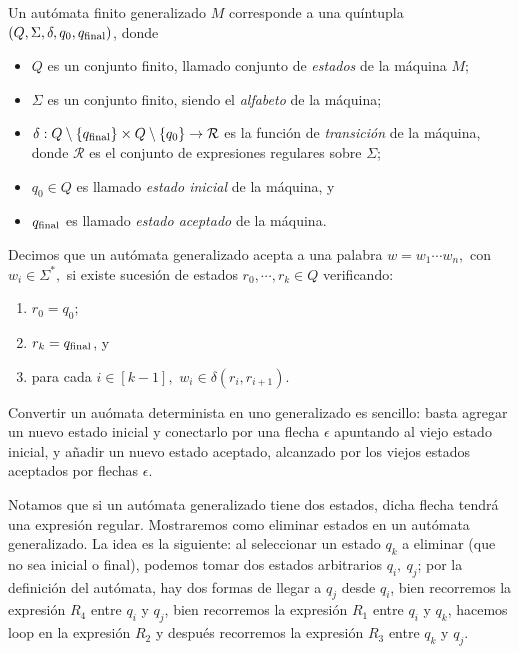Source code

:\begin{definicion}\label{CT1-D-GNFA}
    Un aut\'omata finito generalizado \(M\) corresponde a una qu\'intupla \((Q,\Sigma,\delta,q_0,q_{\rm final})\), donde
    \begin{itemize}
        \item \(Q\) es un conjunto finito, llamado conjunto de \emph{estados} de la m\'aquina \(M\);
        \item \(\Sigma\) es un conjunto finito, siendo el \emph{alfabeto} de la m\'aquina;
        \item \(\delta: Q \setminus \{q_{\rm final}\} \times Q \setminus \{q_0\} \to \mathcal{R} \) es la funci\'on de \emph{transici\'on} de la m\'aquina, donde \(\mathcal{R}\) es el conjunto de expresiones regulares sobre \(\Sigma\);
        \item \(q_0\in Q\) es llamado \emph{estado inicial} de la m\'aquina, y
        \item \(q_{\rm final}\) es llamado \emph{estado aceptado} de la m\'aquina.
    \end{itemize}
\end{definicion}

Decimos que un aut\'omata generalizado acepta a una palabra \(w=w_1\cdots w_n,\) con \(w_i\in\Sigma^*,\) si existe sucesi\'on de estados \(r_0,\cdots,r_k\in Q\) verificando:
\begin{enumerate}
    \item \(r_0=q_0;\)
    \item \(r_k=q_{\rm final}\), y
    \item para cada \(i\in [k-1],\) \(w_i\in \delta(r_{i},r_{i+1}).\) 
\end{enumerate}

Convertir un au\'omata determinista en uno generalizado es sencillo: basta agregar un nuevo estado inicial y conectarlo por una flecha \(\epsilon\) apuntando al viejo estado inicial, y a\~nadir un nuevo estado aceptado, alcanzado por los viejos estados aceptados por flechas \(\epsilon\).

Notamos que si un aut\'omata generalizado tiene dos estados, dicha flecha tendr\'a una expresi\'on regular. Mostraremos como eliminar estados en un aut\'omata generalizado.
La idea es la siguiente: al seleccionar un estado \(q_k\) a eliminar (que no sea inicial o final), podemos tomar dos estados arbitrarios \(q_i,\ q_j\); por la definici\'on del aut\'omata, hay dos formas de llegar a \(q_j\) desde \(q_i\), bien recorremos la expresi\'on \(R_4\) entre \(q_i\) y \(q_j\), bien recorremos la expresi\'on \(R_1\) entre \(q_i\) y \(q_k\), hacemos loop en la expresi\'on \(R_2\) y despu\'es recorremos la expresi\'on \(R_3\) entre \(q_k\) y \(q_j\). 

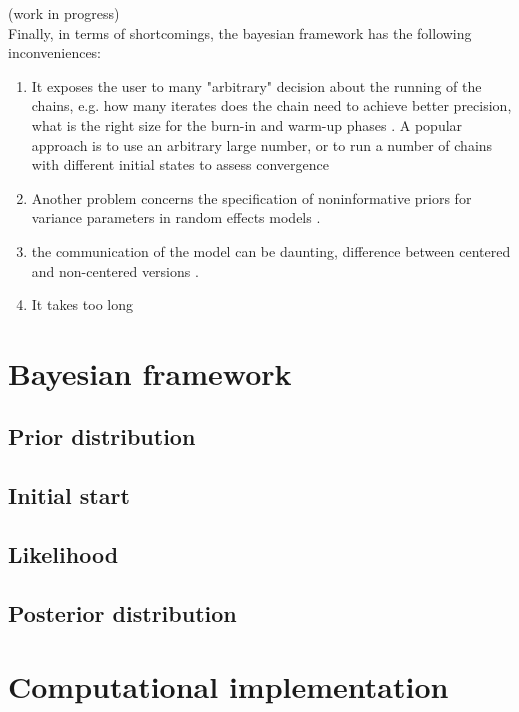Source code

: {\color{red} (work in progress) \\
\noindent Finally, in terms of shortcomings, the bayesian framework has the following inconveniences:

\begin{enumerate}	
	\item It exposes the user to many "arbitrary" decision about the running of the chains, e.g. how many iterates does the chain need to achieve better precision, what is the right size for the burn-in and warm-up phases \cite{Skrondal_et_al_2004a}. A popular approach is to use an arbitrary large number, or to run a number of chains with different initial states to assess convergence
	
	\item Another problem concerns the speciﬁcation of noninformative priors for
	variance parameters in random effects models \cite{Skrondal_et_al_2004a}.
	
	\item the communication of the model can be daunting, difference between centered and non-centered versions \cite{McElreath_2020}.
	
	\item It takes too long 
		
\end{enumerate}

}


\section{Bayesian framework}

\subsection{Prior distribution}

\subsection{Initial start}

\subsection{Likelihood}

\subsection{Posterior distribution}


\section{Computational implementation}

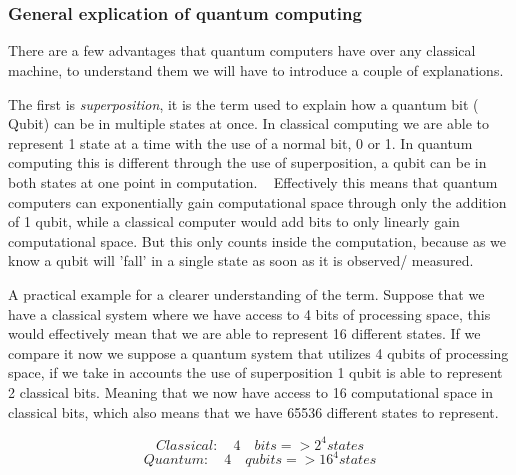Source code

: \chapter{}
\label{ch:stand-van-zaken}



\subsection{General explication of quantum computing}

There are a few advantages that quantum computers have over any classical machine, to understand them we will have to introduce a couple of explanations.

The first is \emph{superposition}, it is the term used to explain how a quantum bit ( Qubit) can be in multiple states at once. In classical computing we are able to represent 1 state at a time with the use of a normal bit, 0 or 1. In quantum computing this is different through the use of superposition, a qubit can be in both states at one point in computation. ~\autocite{Shor2000} Effectively this means that quantum computers can exponentially gain computational space through only the addition of 1 qubit, while a classical computer would add bits to only linearly gain computational space. But this only counts inside the computation, because as we know a qubit will 'fall' in a single state as soon as it is observed/ measured. \autocite{Rieffel1998}

A practical example for a clearer understanding of the term. Suppose that we have a classical system where we have access to 4 bits of processing space, this would effectively mean that we are able to represent 16 different states. If we compare it now we suppose a quantum system that utilizes 4 qubits of processing space, if we take in accounts the use of superposition 1 qubit is able to represent 2 classical bits. Meaning that we now have access to 16 computational space in classical bits, which also means that we have 65536 different states to represent. 

\begin{equation}
Classical:\quad 4 \quad bits => 2^{4} states
\end{equation}
\begin{equation}
Quantum: \quad 4 \quad qubits => 16^{4} states
\end{equation}

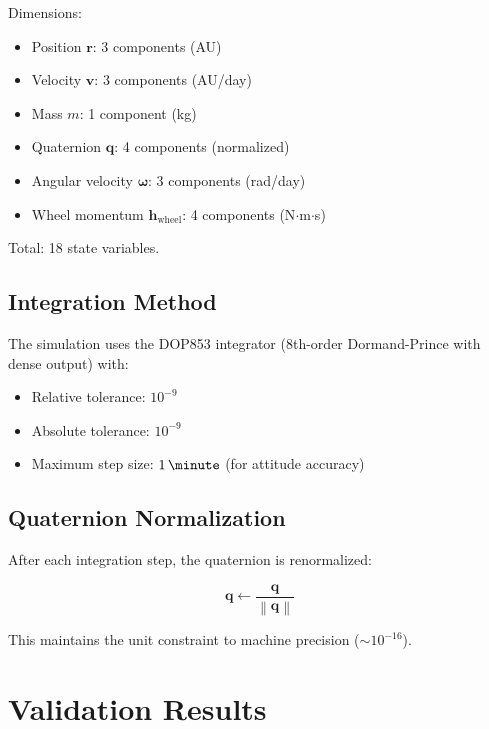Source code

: \documentclass[11pt,a4paper]{article}
\newcommand{\vect}[1]{\bm{#1}}
\newcommand{\quat}[1]{\mathbf{#1}}
\newcommand{\norm}[1]{\left\lVert #1 \right\rVert}
\newcommand{\SI}[2]{#1\,\mathrm{#2}}
\begin{document}
Dimensions:
\begin{itemize}
    \item Position $\vect{r}$: 3 components (AU)
    \item Velocity $\vect{v}$: 3 components (AU/day)
    \item Mass $m$: 1 component (kg)
    \item Quaternion $\quat{q}$: 4 components (normalized)
    \item Angular velocity $\vect{\omega}$: 3 components (rad/day)
    \item Wheel momentum $\vect{h}_\text{wheel}$: 4 components (N$\cdot$m$\cdot$s)
\end{itemize}

Total: 18 state variables.

\subsection{Integration Method}

The simulation uses the DOP853 integrator (8th-order Dormand-Prince with dense output) with:

\begin{itemize}
    \item Relative tolerance: $10^{-9}$
    \item Absolute tolerance: $10^{-9}$
    \item Maximum step size: $\SI{1}{\minute}$ (for attitude accuracy)
\end{itemize}

\subsection{Quaternion Normalization}

After each integration step, the quaternion is renormalized:

\begin{equation}
    \quat{q} \gets \frac{\quat{q}}{\norm{\quat{q}}}
\end{equation}

This maintains the unit constraint to machine precision ($\sim 10^{-16}$).

\section{Validation Results}
\end{document}
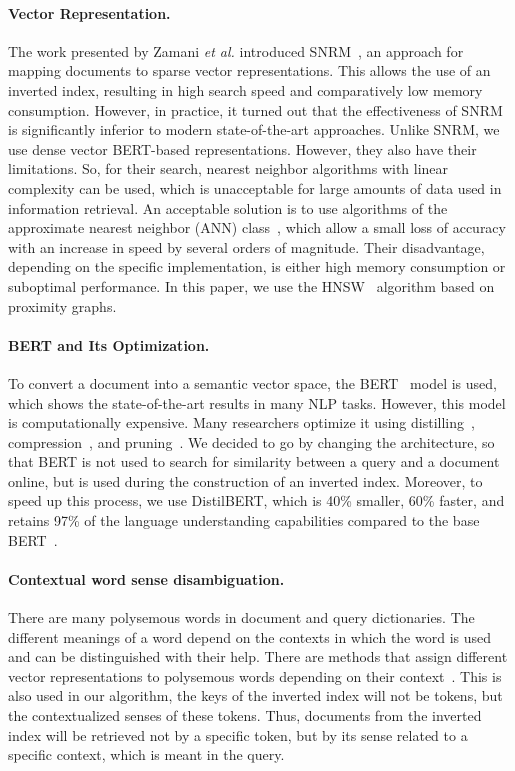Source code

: \documentclass[
    twocolumn,
]{template/ceurart}
\begin{document}
    \paragraph{Vector Representation.}
    The work presented by Zamani \textit{et al.} introduced SNRM~\cite{snrm},
    an approach for mapping documents to sparse vector representations.
    This allows the use of an inverted index, resulting in high search speed and comparatively low memory consumption.
    However, in practice, it turned out that the effectiveness of SNRM is significantly
    inferior to modern state-of-the-art approaches.
    Unlike SNRM, we use dense vector BERT-based representations.
    However, they also have their limitations.
    So, for their search, nearest neighbor algorithms with linear complexity can be used,
    which is unacceptable for large amounts of data used in information retrieval.
    An acceptable solution is to use algorithms of the approximate nearest neighbor (ANN) class~\cite{ann},
    which allow a small loss of accuracy with an increase in speed by several orders of magnitude.
    Their disadvantage, depending on the specific implementation,
    is either high memory consumption or suboptimal performance.
    In this paper, we use the HNSW~\cite{hnsw} algorithm based on proximity graphs.

    \paragraph{BERT and Its Optimization.}
    To convert a document into a semantic vector space, the BERT~\cite{devlin2018bert} model is used,
    which shows the state-of-the-art results in many NLP tasks.
    However, this model is computationally expensive.
    Many researchers optimize it using distilling~\cite{bertDistilling},
    compression~\cite{bertCompression}, and pruning~\cite{bertPruning}.
    We decided to go by changing the architecture, so that BERT is not used to search for
    similarity between a query and a document online, but is used during the construction of an inverted index.
    Moreover, to speed up this process, we use DistilBERT, which is 40\% smaller, 60\% faster,
    and retains 97\% of the language understanding capabilities compared to the base BERT~\cite{bertDistilling}.

    \paragraph{Contextual word sense disambiguation.}
    There are many polysemous words in document and query dictionaries.
    The different meanings of a word depend on the contexts in which the word is used and
    can be distinguished with their help.
    There are methods that assign different vector representations
    to polysemous words depending on their context~\cite{athiwaratkun2018probabilistic}.
    This is also used in our algorithm, the keys of the inverted index will not be tokens,
    but the contextualized senses of these tokens.
    Thus, documents from the inverted index will be retrieved not by a specific token,
    but by its sense related to a specific context, which is meant in the query.
\end{document}
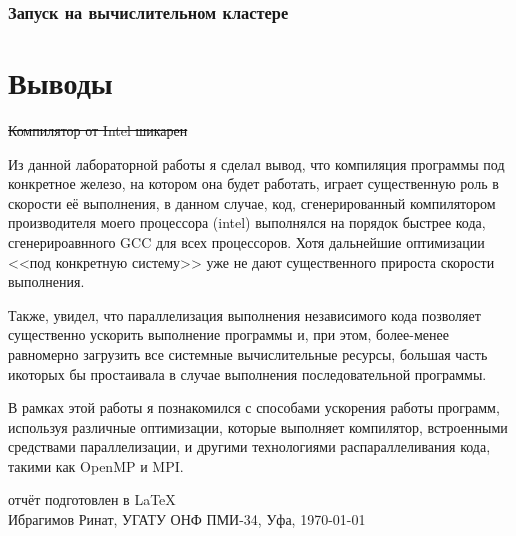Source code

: \documentclass[a4paper,12pt]{article}
\begin{document}
\subsubsection{Запуск на вычислительном кластере}

\newpage
\section{Выводы}
\sout{Компилятор от Intel шикарен}

Из данной лабораторной работы я сделал вывод, что компиляция программы под конкретное железо, на котором она будет работать, играет существенную роль в скорости её выполнения, в данном случае, код, сгенерированный компилятором производителя моего процессора (intel) выполнялся на порядок быстрее кода, сгенерироавнного GCC для всех процессоров. Хотя дальнейшие оптимизации <<под конкретную систему>> уже не дают существенного прироста скорости выполнения.

Также, увидел, что параллелизация выполнения независимого кода позволяет существенно ускорить выполнение программы и, при этом, более-менее равномерно загрузить все системные вычислительные ресурсы, большая часть икоторых бы простаивала в случае выполнения последовательной программы.

В рамках этой работы я познакомился с способами ускорения работы программ, используя различные оптимизации, которые выполняет компилятор, встроенными средствами параллелизации, и другими технологиями распараллеливания кода, такими как OpenMP и MPI.
\vfill
\begin{center}
\small отчёт подготовлен в \LaTeX\\
Ибрагимов Ринат, УГАТУ ОНФ ПМИ-34, Уфа, \today
\end{center}
\end{document}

▶ _TASK REQUIREMENTS_
What you should return is the exact text of every line from the top of the entries through the line with "la m\'aquina \(M\);", pictures removed.

▶ _WRITTEN RESPONSE_
Source code

:\begin{definicion}\label{CT1-D-GNFA}
    Un aut\'omata finito generalizado \(M\) corresponde a una qu\'intupla \((Q,\Sigma,\delta,q_0,q_{\rm final})\), donde
    \begin{itemize}
        \item \(Q\) es un conjunto finito, llamado conjunto de \emph{estados} de la m\'aquina \(M\);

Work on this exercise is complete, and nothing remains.